● **WORK TASK**
Your reply should be made up of every line in the records below that holds the string "metrics".

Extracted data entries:
____
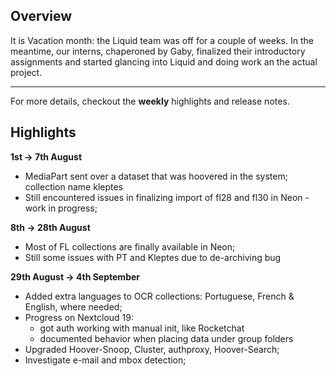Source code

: ## Overview

It is Vacation month: the Liquid team was off for a couple of weeks. In the meantime, our interns, chaperoned by Gaby, finalized their introductory assignments and started glancing into Liquid and doing work an the actual project.

***

For more details, checkout the **weekly** highlights and release notes.

## Highlights
**1st -> 7th August** 
- MediaPart sent over a dataset that was hoovered in the system; collection name kleptes
- Still encountered issues in finalizing import of fl28 and fl30 in Neon - work in progress;

**8th -> 28th August**
- Most of FL collections are finally available in Neon;
- Still some issues with PT and Kleptes due to de-archiving bug

**29th August -> 4th September**
- Added extra languages to OCR collections: Portuguese, French & English, where needed;
- Progress on Nextcloud 19: 
  - got auth working with manual init, like Rocketchat
  - documented behavior when placing data under group folders
- Upgraded Hoover-Snoop, Cluster, authproxy,  Hoover-Search;
- Investigate e-mail and mbox detection;



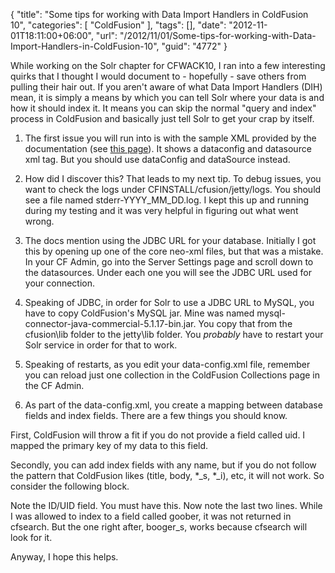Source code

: {
	"title": "Some tips for working with Data Import Handlers in ColdFusion 10",
	"categories": [
		"ColdFusion"
	],
	"tags": [],
	"date": "2012-11-01T18:11:00+06:00",
	"url": "/2012/11/01/Some-tips-for-working-with-Data-Import-Handlers-in-ColdFusion-10",
	"guid": "4772"
}

While working on the Solr chapter for CFWACK10, I ran into a few interesting quirks that I thought I would document to - hopefully - save others from pulling their hair out. If you aren't aware of what Data Import Handlers (DIH) mean, it is simply a means by which you can tell Solr where your data is and how it should index it. It means you can skip the normal "query and index" process in ColdFusion and basically just tell Solr to get your crap by itself.
<!--more-->
1) The first issue you will run into is with the sample XML provided by the documentation (see <a href="http://help.adobe.com/en_US/ColdFusion/10.0/Developing/WSe61e35da8d318518-1acb57941353e8b4f85-7ffd.html">this page</a>). It shows a dataconfig and datasource xml tag. But you should use dataConfig and dataSource instead. 

2) How did I discover this? That leads to my next tip. To debug issues, you want to check the logs under CFINSTALL/cfusion/jetty/logs. You should see a file named stderr-YYYY_MM_DD.log. I kept this up and running during my testing and it was very helpful in figuring out what went wrong.

3) The docs mention using the JDBC URL for your database. Initially I got this by opening up one of the core neo-xml files, but that was a mistake. In your CF Admin, go into the Server Settings page and scroll down to the datasources. Under each one you will see the JDBC URL used for your connection.

4) Speaking of JDBC, in order for Solr to use a JDBC URL to MySQL, you have to copy ColdFusion's MySQL jar. Mine was named mysql-connector-java-commercial-5.1.17-bin.jar. You copy that from the cfusion\lib folder to the jetty\lib folder. You <i>probably</i> have to restart your Solr service in order for that to work.

5) Speaking of restarts, as you edit your data-config.xml file, remember you can reload just one collection in the ColdFusion Collections page in the CF Admin.

6) As part of the data-config.xml, you create a mapping between database fields and index fields. There are a few things you should know.

First, ColdFusion will throw a fit if you do not provide a field called uid. I mapped the primary key of my data to this field.

Secondly, you can add index fields with any name, but if you do not follow the pattern that ColdFusion likes (title, body, *_s, *_i), etc, it will not work. So consider the following block.

<script src="https://gist.github.com/3996738.js?file=gistfile1.xml"></script>

Note the ID/UID field. You must have this. Now note the last two lines. While I was allowed to index to a field called goober, it was not returned in cfsearch. But the one right after, booger_s, works because cfsearch will look for it. 

Anyway, I hope this helps.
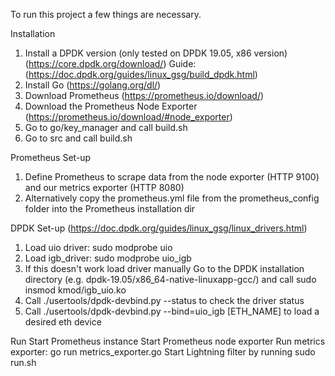 To run this project a few things are necessary.

Installation
1. Install a DPDK version (only tested on DPDK 19.05, x86 version)(https://core.dpdk.org/download/)
   Guide: (https://doc.dpdk.org/guides/linux_gsg/build_dpdk.html)
2. Install Go (https://golang.org/dl/)
3. Download Prometheus (https://prometheus.io/download/)
4. Download the Prometheus Node Exporter (https://prometheus.io/download/#node_exporter)
5. Go to go/key_manager and call build.sh
6. Go to src and call build.sh

Prometheus Set-up
1. Define Prometheus to scrape data from the node exporter (HTTP 9100) and our metrics exporter (HTTP 8080)
1. Alternatively copy the prometheus.yml file from the prometheus_config folder into the Prometheus installation dir

DPDK Set-up (https://doc.dpdk.org/guides/linux_gsg/linux_drivers.html)
1. Load uio driver: sudo modprobe uio
2. Load igb_driver: sudo modprobe uio_igb
3. If this doesn't work load driver manually
   Go to the DPDK installation directory (e.g. dpdk-19.05/x86_64-native-linuxapp-gcc/)
   and call sudo insmod kmod/igb_uio.ko
4. Call ./usertools/dpdk-devbind.py --status to check the driver status
5. Call ./usertools/dpdk-devbind.py --bind=uio_igb [ETH_NAME] to load a desired eth device

Run
Start Prometheus instance
Start Prometheus node exporter
Run metrics exporter: go run metrics_exporter.go
Start Lightning filter by running sudo run.sh
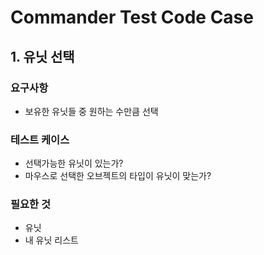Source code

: # Commander Test Code Case
## 1. 유닛 선택
### 요구사항
- 보유한 유닛들 중 원하는 수만큼 선택

### 테스트 케이스
- 선택가능한 유닛이 있는가?
- 마우스로 선택한 오브젝트의 타입이 유닛이 맞는가?

### 필요한 것
- 유닛
- 내 유닛 리스트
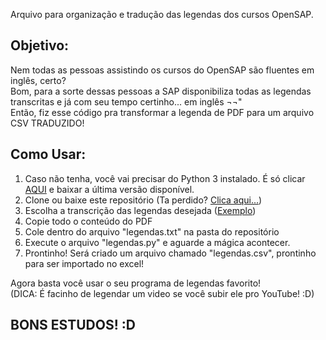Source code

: Arquivo para organização e tradução das legendas dos cursos OpenSAP.

<h2>Objetivo:</h2>
Nem todas as pessoas assistindo os cursos do OpenSAP são fluentes em inglês, certo?<br>
Bom, para a sorte dessas pessoas a SAP disponibiliza todas as legendas transcritas e já com seu tempo certinho... em inglês ¬¬"<br>
Então, fiz esse código pra transformar a legenda de PDF para um arquivo CSV TRADUZIDO!<br>

<h2>Como Usar:</h2>
<ol>
	<li>Caso não tenha, você vai precisar do Python 3 instalado. É só clicar <a target="_blank" href="https://www.python.org/downloads/">AQUI</a> e baixar a última versão disponível.</li>
	<li>Clone ou baixe este repositório (Ta perdido? <a target="_blank" href="https://github.com/pedroafabri/legendas-opensap/archive/master.zip">Clica aqui...</a>)</li>
	<li>Escolha a transcrição das legendas desejada (<a target="_blank" href="https://open.sap.com/files/9d22775b-b611-4f82-8ff2-8733db0a69a2">Exemplo</a>)</li>
	<li>Copie todo o conteúdo do PDF</li>
	<li>Cole dentro do arquivo "legendas.txt" na pasta do repositório</li>
	<li>Execute o arquivo "legendas.py" e aguarde a mágica acontecer.</li>
	<li>Prontinho! Será criado um arquivo chamado "legendas.csv", prontinho para ser importado no excel!</li>
</ol>

Agora basta você usar o seu programa de legendas favorito!<br>
(DICA: É facinho de legendar um video se você subir ele pro YouTube! :D)

<h2>BONS ESTUDOS! :D</h2>
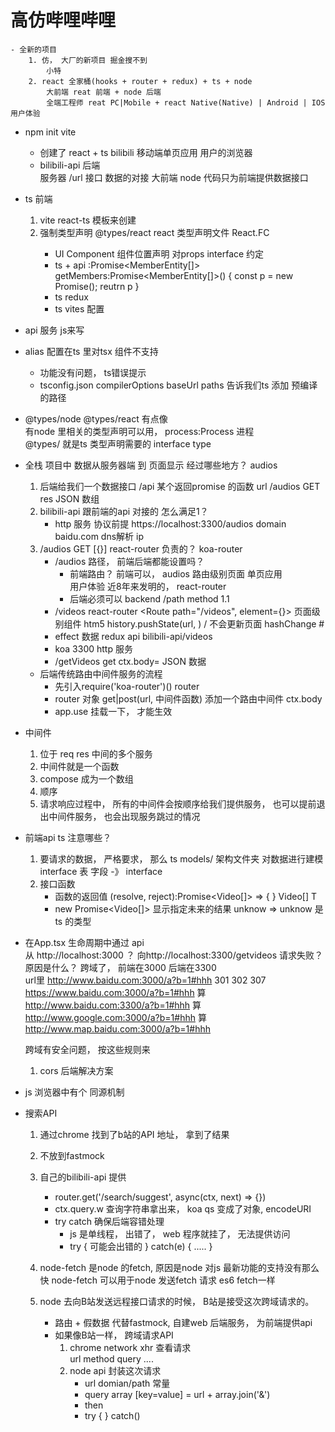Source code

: #  高仿哔哩哔哩  
    - 全新的项目
        1. 仿， 大厂的新项目 掘金搜不到
            小特  
        2. react 全家桶(hooks + router + redux) + ts + node 
            大前端 reat 前端 + node 后端 
            全端工程师 reat PC|Mobile + react Native(Native) | Android | IOS  用户体验 

- npm init vite 
    - 创建了  react  + ts  bilibili 移动端单页应用
        用户的浏览器  
    - bilibili-api 后端  
        服务器 
        /url   接口  数据的对接 
        大前端 node 代码只为前端提供数据接口 

- ts 前端 
    1. vite   react-ts 模板来创建  
    2. 强制类型声明 
        @types/react   react 类型声明文件   React.FC<PropTypes>
        - UI Component  组件位置声明  对props  interface 约定 
        - ts  + api   :Promise<MemberEntity[]>
        getMembers:Promise<MemberEntity[]>() {
            const p = new Promise();
            reutrn p 
        }
        - ts  redux 
        - ts vites 配置 
- api 服务  js来写 
- alias 配置在ts 里对tsx 组件不支持
    - 功能没有问题， ts错误提示 
    - tsconfig.json  compilerOptions 
        baseUrl 
        paths 告诉我们ts 添加 预编译的路径 

- @types/node  @types/react  有点像  
    有node 里相关的类型声明可以用， process:Process 进程  
    @types/ 就是ts 类型声明需要的 interface type 

- 全栈 项目中  数据从服务器端 到 页面显示 
    经过哪些地方？ 
    audios 
    1. 后端给我们一个数据接口 /api  某个返回promise 的函数
        url /audios GET  res  JSON 数组
    2. bilibili-api  跟前端的api 对接的 
        怎么满足1？
        - http 服务 协议前提
            https://localhost:3300/audios domain
            baidu.com    dns解析    ip 
    3. /audios  GET  [{}]
        react-router  负责的？
        koa-router     
        - /audios   路径， 前端后端都能设置吗？
           - 前端路由？ 前端可以， audios  路由级别页面  单页应用  
                用户体验  近8年来发明的， react-router 
            - 后端必须可以  backend 
                /path   method 1.1  
        - /videos  react-router  <Route path="/videos", element={<Videos/>}>  <Link to="">  页面级别组件
            htm5 history.pushState(url, ) /  不会更新页面   hashChange  #
        - effect   数据  redux  api  bilibili-api/videos 
        - koa  3300   http 服务
        - /getVideos  get   ctx.body=    JSON 数据
    - 后端传统路由中间件服务的流程
        - 先引入require('koa-router')()  router
        - router 对象 get|post(url, 中间件函数)
            添加一个路由中间件  ctx.body 
        - app.use 挂载一下， 才能生效 

- 中间件 
    1. 位于 req    res  中间的多个服务
    2. 中间件就是一个函数
    3. compose  成为一个数组
    4. 顺序  
    5. 请求响应过程中， 所有的中间件会按顺序给我们提供服务， 
        也可以提前退出中间件服务， 也会出现服务跳过的情况 
     
- 前端api ts 注意哪些？
    1. 要请求的数据， 严格要求， 那么 
        ts  models/ 架构文件夹
        对数据进行建模  interface 表 字段 -》 interface 
    2. 接口函数  
        - 函数的返回值  (resolve, reject):Promise<Video[]> => { }
        Video[]   T
        - new Promise<Video[]> 显示指定未来的结果 unknow => 
            unknow 是ts 的类型 

- 在App.tsx 生命周期中通过 api  
    从 http://localhost:3000   ？  向http://localhost:3300/getvideos
    请求失败？ 原因是什么？
    跨域了， 前端在3000      后端在3300  
    url里   http://www.baidu.com:3000/a?b=1#hhh  301 302  307 
            https://www.baidu.com:3000/a?b=1#hhh 算
            http://www.baidu.com:3300/a?b=1#hhh  算 
            http://www.google.com:3000/a?b=1#hhh 算
            http://www.map.baidu.com:3000/a?b=1#hhh 

    跨域有安全问题， 按这些规则来 
    1. cors 
        后端解决方案

- js 浏览器中有个 同源机制

- 搜索API
    1. 通过chrome 找到了b站的API 地址， 拿到了结果
    2. 不放到fastmock 
    3. 自己的bilibili-api 提供
        - router.get('/search/suggest', async(ctx, next) => {}) 
        - ctx.query.w  查询字符串拿出来， koa qs 变成了对象, encodeURI
        -  try  catch   确保后端容错处理
            - js 是单线程， 出错了， web 程序就挂了， 无法提供访问
            - try  { 可能会出错的  } catch(e) { .....  }

    4. node-fetch 是node 的fetch, 原因是node 对js 最新功能的支持没有那么快
        node-fetch  可以用于node 发送fetch 请求  es6 fetch一样
    5. node 去向B站发送远程接口请求的时候， B站是接受这次跨域请求的。 
        - 路由 + 假数据  代替fastmock, 自建web 后端服务， 为前端提供api 
        - 如果像B站一样， 跨域请求API 
            1. chrome network xhr  查看请求  
                url  method   query .... 
            2. node api  封装这次请求
                - url   domian/path  常量
                - query  array  [key=value]
                    = url + array.join('&')
                - then 
                - try {  } catch()
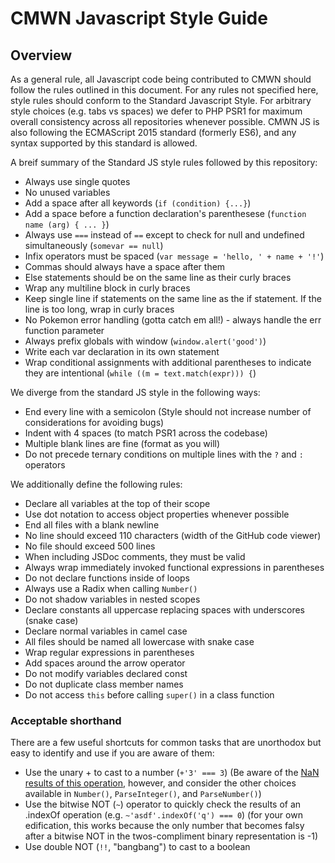 # CMWN Javascript Style Guide

## Overview
As a general rule, all Javascript code being contributed to CMWN should follow the rules outlined in this document. For any rules not specified here, style rules should conform to the Standard Javascript Style. For arbitrary style choices (e.g. tabs vs spaces) we defer to PHP PSR1 for maximum overall consistency across all repositories whenever possible. CMWN JS is also following the ECMAScript 2015 standard (formerly ES6), and any syntax supported by this standard is allowed.
   
A breif summary of the Standard JS style rules followed by this repository:
 - Always use single quotes
 - No unused variables
 - Add a space after all keywords (`if (condition) {...}`)
 - Add a space before a function declaration's parenthesese (`function name (arg) { ... }`)
 - Always use `===` instead of `==` except to check for null and undefined simultaneously (`somevar == null`)
 - Infix operators must be spaced (`var message = 'hello, ' + name + '!'`)
 - Commas should always have a space after them
 - Else statements should be on the same line as their curly braces
 - Wrap any multiline block in curly braces
 - Keep single line if statements on the same line as the if statement. If the line is too long, wrap in curly braces
 - No Pokemon error handling (gotta catch em all!) - always handle the err function parameter
 - Always prefix globals with window (`window.alert('good')`)
 - Write each var declaration in its own statement
 - Wrap conditional assignments with additional parentheses to indicate they are intentional (`while ((m = text.match(expr))) {`)
 
 
We diverge from the standard JS style in the following ways:

 - End every line with a semicolon (Style should not increase number of considerations for avoiding bugs)
 - Indent with 4 spaces (to match PSR1 across the codebase)
 - Multiple blank lines are fine (format as you will)
 - Do not precede ternary conditions on multiple lines with the `?` and `:` operators
 
We additionally define the following rules:

 - Declare all variables at the top of their scope
 - Use dot notation to access object properties whenever possible
 - End all files with a blank newline
 - No line should exceed 110 characters (width of the GitHub code viewer)
 - No file should exceed 500 lines
 - When including JSDoc comments, they must be valid
 - Always wrap immediately invoked functional expressions in parentheses
 - Do not declare functions inside of loops
 - Always use a Radix when calling `Number()`
 - Do not shadow variables in nested scopes
 - Declare constants all uppercase replacing spaces with underscores (snake case)
 - Declare normal variables in camel case
 - All files should be named all lowercase with snake case
 - Wrap regular expressions in parentheses
 - Add spaces around the arrow operator
 - Do not modify variables declared const
 - Do not duplicate class member names
 - Do not access `this` before calling `super()` in a class function
 

### Acceptable shorthand

There are a few useful shortcuts for common tasks that are unorthodox but easy to identify and use if you are aware of them:
 
  - Use the unary + to cast to a number (`+'3' === 3`) (Be aware of the [NaN results of this operation](http://jibbering.com/faq/notes/type-conversion/#tcNumber), however, and consider the other choices available in `Number()`, `ParseInteger()`, and `ParseNumber()`)
  - Use the bitwise NOT (`~`) operator to quickly check the results of an .indexOf operation (e.g. `~'asdf'.indexOf('q') === 0`) (for your own edification, this works because the only number that becomes falsy after a bitwise NOT in the twos-compliment binary representation is -1)
  - Use double NOT (`!!`, "bangbang") to cast to a boolean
____
● **RESULT BELOW**
1. Define Prometheus to scrape data from the node exporter (HTTP 9100) and our metrics exporter (HTTP 8080)
Run metrics exporter: go run metrics_exporter.go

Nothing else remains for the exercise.